Task description.
Quote the records below in full, exactly as given, with the images taken out.

Material shown.
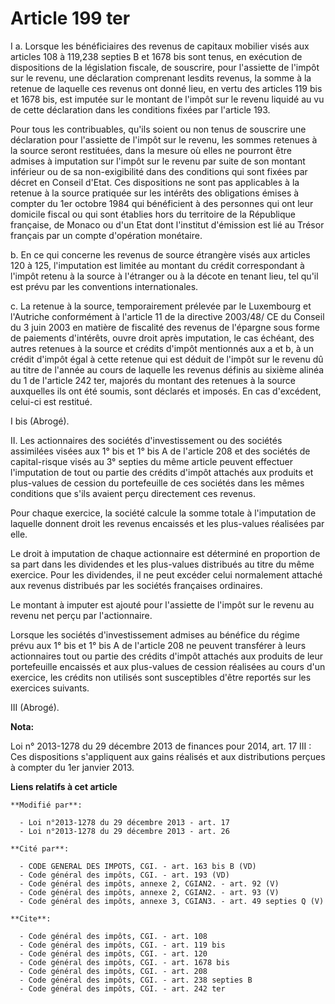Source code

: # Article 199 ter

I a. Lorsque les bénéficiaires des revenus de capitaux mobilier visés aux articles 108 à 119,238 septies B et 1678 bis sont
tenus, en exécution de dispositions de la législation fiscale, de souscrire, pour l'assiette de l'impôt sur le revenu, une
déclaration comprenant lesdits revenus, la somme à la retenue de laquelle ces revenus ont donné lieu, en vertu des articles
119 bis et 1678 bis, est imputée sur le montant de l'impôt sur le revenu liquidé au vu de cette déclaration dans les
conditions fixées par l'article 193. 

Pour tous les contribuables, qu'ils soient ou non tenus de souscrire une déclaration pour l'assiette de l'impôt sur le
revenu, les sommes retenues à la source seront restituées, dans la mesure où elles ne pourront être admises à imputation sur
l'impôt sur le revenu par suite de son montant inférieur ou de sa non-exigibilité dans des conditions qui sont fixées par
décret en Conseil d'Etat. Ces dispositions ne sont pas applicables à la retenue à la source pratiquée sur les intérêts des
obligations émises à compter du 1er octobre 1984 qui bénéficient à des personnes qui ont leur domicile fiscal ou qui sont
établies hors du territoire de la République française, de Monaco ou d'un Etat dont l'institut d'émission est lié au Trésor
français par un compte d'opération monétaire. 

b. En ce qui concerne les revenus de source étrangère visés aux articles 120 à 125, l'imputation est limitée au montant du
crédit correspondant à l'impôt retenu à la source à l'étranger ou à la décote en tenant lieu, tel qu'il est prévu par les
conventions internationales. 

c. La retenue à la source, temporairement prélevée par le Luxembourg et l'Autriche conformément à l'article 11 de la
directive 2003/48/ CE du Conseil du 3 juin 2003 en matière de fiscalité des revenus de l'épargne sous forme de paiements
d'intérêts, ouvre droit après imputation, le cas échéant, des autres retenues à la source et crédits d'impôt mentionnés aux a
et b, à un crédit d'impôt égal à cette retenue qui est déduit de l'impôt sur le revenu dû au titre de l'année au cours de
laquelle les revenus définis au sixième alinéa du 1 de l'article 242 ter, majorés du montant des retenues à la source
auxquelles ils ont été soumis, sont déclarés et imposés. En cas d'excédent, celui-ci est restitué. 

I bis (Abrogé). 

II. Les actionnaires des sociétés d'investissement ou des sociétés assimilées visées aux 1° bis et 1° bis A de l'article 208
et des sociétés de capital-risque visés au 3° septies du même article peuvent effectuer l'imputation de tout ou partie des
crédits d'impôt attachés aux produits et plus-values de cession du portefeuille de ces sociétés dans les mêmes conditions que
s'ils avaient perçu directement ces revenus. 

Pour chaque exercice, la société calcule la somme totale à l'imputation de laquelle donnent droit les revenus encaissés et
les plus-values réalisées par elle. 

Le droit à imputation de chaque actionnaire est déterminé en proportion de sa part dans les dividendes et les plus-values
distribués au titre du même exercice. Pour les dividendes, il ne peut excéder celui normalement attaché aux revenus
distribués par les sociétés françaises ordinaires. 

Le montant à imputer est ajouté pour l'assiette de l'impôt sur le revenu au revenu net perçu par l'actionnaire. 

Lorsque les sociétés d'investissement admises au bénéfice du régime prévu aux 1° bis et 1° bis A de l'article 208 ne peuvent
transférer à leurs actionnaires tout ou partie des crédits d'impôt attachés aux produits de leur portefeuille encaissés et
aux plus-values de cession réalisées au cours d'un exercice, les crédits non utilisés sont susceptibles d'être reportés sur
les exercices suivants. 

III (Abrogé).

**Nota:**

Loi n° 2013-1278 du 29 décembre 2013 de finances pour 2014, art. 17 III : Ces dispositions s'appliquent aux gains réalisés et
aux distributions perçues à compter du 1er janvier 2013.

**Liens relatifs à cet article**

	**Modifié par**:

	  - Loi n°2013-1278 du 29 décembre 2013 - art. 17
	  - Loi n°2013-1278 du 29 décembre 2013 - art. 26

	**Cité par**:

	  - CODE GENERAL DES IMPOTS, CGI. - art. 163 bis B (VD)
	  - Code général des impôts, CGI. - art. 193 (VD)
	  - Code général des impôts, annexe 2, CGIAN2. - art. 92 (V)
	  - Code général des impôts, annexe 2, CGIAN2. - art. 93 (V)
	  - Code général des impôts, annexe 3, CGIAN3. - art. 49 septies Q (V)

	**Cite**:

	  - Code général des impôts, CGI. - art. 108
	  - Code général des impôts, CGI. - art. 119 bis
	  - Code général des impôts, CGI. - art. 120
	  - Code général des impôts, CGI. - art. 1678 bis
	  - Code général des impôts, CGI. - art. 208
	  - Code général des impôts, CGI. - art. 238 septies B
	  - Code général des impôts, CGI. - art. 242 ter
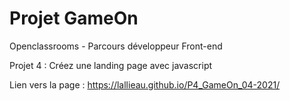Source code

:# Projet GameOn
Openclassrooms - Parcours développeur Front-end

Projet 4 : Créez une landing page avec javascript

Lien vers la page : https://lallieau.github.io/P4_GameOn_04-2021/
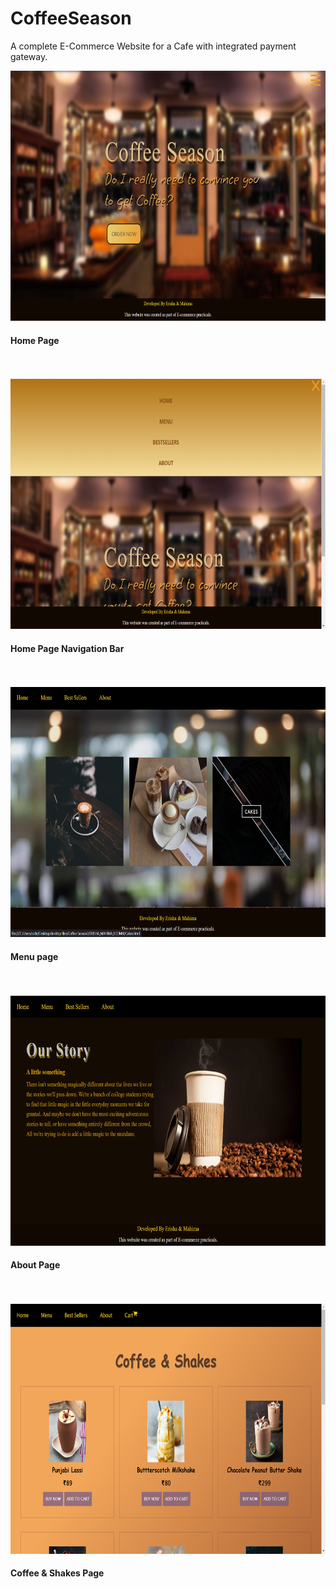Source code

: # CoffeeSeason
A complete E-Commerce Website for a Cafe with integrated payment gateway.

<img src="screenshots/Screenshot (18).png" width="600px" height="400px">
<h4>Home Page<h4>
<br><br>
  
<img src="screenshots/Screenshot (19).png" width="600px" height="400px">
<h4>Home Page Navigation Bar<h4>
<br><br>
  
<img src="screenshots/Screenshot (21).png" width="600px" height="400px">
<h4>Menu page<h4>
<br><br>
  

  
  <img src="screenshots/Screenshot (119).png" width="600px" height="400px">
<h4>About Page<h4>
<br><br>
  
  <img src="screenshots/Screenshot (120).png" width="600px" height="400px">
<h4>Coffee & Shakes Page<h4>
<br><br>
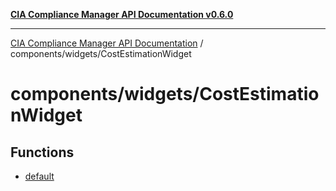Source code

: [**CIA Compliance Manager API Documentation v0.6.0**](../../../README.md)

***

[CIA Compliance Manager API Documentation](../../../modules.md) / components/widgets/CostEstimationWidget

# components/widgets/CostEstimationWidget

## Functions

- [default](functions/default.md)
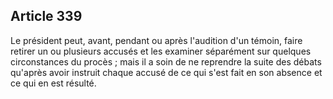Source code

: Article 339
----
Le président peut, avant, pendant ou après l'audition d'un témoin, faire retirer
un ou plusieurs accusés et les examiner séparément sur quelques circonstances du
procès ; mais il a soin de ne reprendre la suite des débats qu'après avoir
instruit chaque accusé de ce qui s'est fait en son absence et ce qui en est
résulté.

Expected answer.
Source code

: # Article 199 ter

I a. Lorsque les bénéficiaires des revenus de capitaux mobilier visés aux articles 108 à 119,238 septies B et 1678 bis sont
tenus, en exécution de dispositions de la législation fiscale, de souscrire, pour l'assiette de l'impôt sur le revenu, une
déclaration comprenant lesdits revenus, la somme à la retenue de laquelle ces revenus ont donné lieu, en vertu des articles
119 bis et 1678 bis, est imputée sur le montant de l'impôt sur le revenu liquidé au vu de cette déclaration dans les
conditions fixées par l'article 193. 

Pour tous les contribuables, qu'ils soient ou non tenus de souscrire une déclaration pour l'assiette de l'impôt sur le
revenu, les sommes retenues à la source seront restituées, dans la mesure où elles ne pourront être admises à imputation sur
l'impôt sur le revenu par suite de son montant inférieur ou de sa non-exigibilité dans des conditions qui sont fixées par
décret en Conseil d'Etat. Ces dispositions ne sont pas applicables à la retenue à la source pratiquée sur les intérêts des
obligations émises à compter du 1er octobre 1984 qui bénéficient à des personnes qui ont leur domicile fiscal ou qui sont
établies hors du territoire de la République française, de Monaco ou d'un Etat dont l'institut d'émission est lié au Trésor
français par un compte d'opération monétaire. 

b. En ce qui concerne les revenus de source étrangère visés aux articles 120 à 125, l'imputation est limitée au montant du
crédit correspondant à l'impôt retenu à la source à l'étranger ou à la décote en tenant lieu, tel qu'il est prévu par les
conventions internationales. 

c. La retenue à la source, temporairement prélevée par le Luxembourg et l'Autriche conformément à l'article 11 de la
directive 2003/48/ CE du Conseil du 3 juin 2003 en matière de fiscalité des revenus de l'épargne sous forme de paiements
d'intérêts, ouvre droit après imputation, le cas échéant, des autres retenues à la source et crédits d'impôt mentionnés aux a
et b, à un crédit d'impôt égal à cette retenue qui est déduit de l'impôt sur le revenu dû au titre de l'année au cours de
laquelle les revenus définis au sixième alinéa du 1 de l'article 242 ter, majorés du montant des retenues à la source
auxquelles ils ont été soumis, sont déclarés et imposés. En cas d'excédent, celui-ci est restitué. 

I bis (Abrogé). 

II. Les actionnaires des sociétés d'investissement ou des sociétés assimilées visées aux 1° bis et 1° bis A de l'article 208
et des sociétés de capital-risque visés au 3° septies du même article peuvent effectuer l'imputation de tout ou partie des
crédits d'impôt attachés aux produits et plus-values de cession du portefeuille de ces sociétés dans les mêmes conditions que
s'ils avaient perçu directement ces revenus. 

Pour chaque exercice, la société calcule la somme totale à l'imputation de laquelle donnent droit les revenus encaissés et
les plus-values réalisées par elle. 

Le droit à imputation de chaque actionnaire est déterminé en proportion de sa part dans les dividendes et les plus-values
distribués au titre du même exercice. Pour les dividendes, il ne peut excéder celui normalement attaché aux revenus
distribués par les sociétés françaises ordinaires. 

Le montant à imputer est ajouté pour l'assiette de l'impôt sur le revenu au revenu net perçu par l'actionnaire. 

Lorsque les sociétés d'investissement admises au bénéfice du régime prévu aux 1° bis et 1° bis A de l'article 208 ne peuvent
transférer à leurs actionnaires tout ou partie des crédits d'impôt attachés aux produits de leur portefeuille encaissés et
aux plus-values de cession réalisées au cours d'un exercice, les crédits non utilisés sont susceptibles d'être reportés sur
les exercices suivants. 

III (Abrogé).

**Nota:**

Loi n° 2013-1278 du 29 décembre 2013 de finances pour 2014, art. 17 III : Ces dispositions s'appliquent aux gains réalisés et
aux distributions perçues à compter du 1er janvier 2013.

**Liens relatifs à cet article**

	**Modifié par**:

	  - Loi n°2013-1278 du 29 décembre 2013 - art. 17
	  - Loi n°2013-1278 du 29 décembre 2013 - art. 26

	**Cité par**:

	  - CODE GENERAL DES IMPOTS, CGI. - art. 163 bis B (VD)
	  - Code général des impôts, CGI. - art. 193 (VD)
	  - Code général des impôts, annexe 2, CGIAN2. - art. 92 (V)
	  - Code général des impôts, annexe 2, CGIAN2. - art. 93 (V)
	  - Code général des impôts, annexe 3, CGIAN3. - art. 49 septies Q (V)

	**Cite**:

	  - Code général des impôts, CGI. - art. 108
	  - Code général des impôts, CGI. - art. 119 bis
	  - Code général des impôts, CGI. - art. 120
	  - Code général des impôts, CGI. - art. 1678 bis
	  - Code général des impôts, CGI. - art. 208
	  - Code général des impôts, CGI. - art. 238 septies B
	  - Code général des impôts, CGI. - art. 242 ter
Source code

:# Projet GameOn
Openclassrooms - Parcours développeur Front-end

Projet 4 : Créez une landing page avec javascript

Lien vers la page : https://lallieau.github.io/P4_GameOn_04-2021/
Source code

: # CoffeeSeason
A complete E-Commerce Website for a Cafe with integrated payment gateway.

<img src="screenshots/Screenshot (18).png" width="600px" height="400px">
<h4>Home Page<h4>
<br><br>
  
<img src="screenshots/Screenshot (19).png" width="600px" height="400px">
<h4>Home Page Navigation Bar<h4>
<br><br>
  
<img src="screenshots/Screenshot (21).png" width="600px" height="400px">
<h4>Menu page<h4>
<br><br>
  

  
  <img src="screenshots/Screenshot (119).png" width="600px" height="400px">
<h4>About Page<h4>
<br><br>
  
  <img src="screenshots/Screenshot (120).png" width="600px" height="400px">
<h4>Coffee & Shakes Page<h4>
<br><br>
Source code

: [**CIA Compliance Manager API Documentation v0.6.0**](../../../README.md)

***

[CIA Compliance Manager API Documentation](../../../modules.md) / components/widgets/CostEstimationWidget

# components/widgets/CostEstimationWidget

## Functions

- [default](functions/default.md)
Source code

: Article 339
----
Le président peut, avant, pendant ou après l'audition d'un témoin, faire retirer
un ou plusieurs accusés et les examiner séparément sur quelques circonstances du
procès ; mais il a soin de ne reprendre la suite des débats qu'après avoir
instruit chaque accusé de ce qui s'est fait en son absence et ce qui en est
résulté.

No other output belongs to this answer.